### WHAT YOU ARE ASKED TO DO
Copy nothing before the line containing "### relatedEvent". Reproduce that line and all that follow, exactly, through the end of the records.

Pictures paired with source code
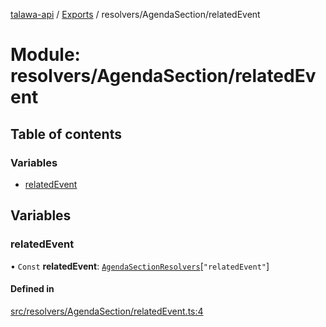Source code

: [talawa-api](../README.md) / [Exports](../modules.md) / resolvers/AgendaSection/relatedEvent

# Module: resolvers/AgendaSection/relatedEvent

## Table of contents

### Variables

- [relatedEvent](resolvers_AgendaSection_relatedEvent.md#relatedevent)

## Variables

### relatedEvent

• `Const` **relatedEvent**: [`AgendaSectionResolvers`](types_generatedGraphQLTypes.md#agendasectionresolvers)[``"relatedEvent"``]

#### Defined in

[src/resolvers/AgendaSection/relatedEvent.ts:4](https://github.com/PalisadoesFoundation/talawa-api/blob/0deccac/src/resolvers/AgendaSection/relatedEvent.ts#L4)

### RESULT BELOW
### relatedEvent

• `Const` **relatedEvent**: [`AgendaSectionResolvers`](types_generatedGraphQLTypes.md#agendasectionresolvers)[``"relatedEvent"``]

#### Defined in

[src/resolvers/AgendaSection/relatedEvent.ts:4](https://github.com/PalisadoesFoundation/talawa-api/blob/0deccac/src/resolvers/AgendaSection/relatedEvent.ts#L4)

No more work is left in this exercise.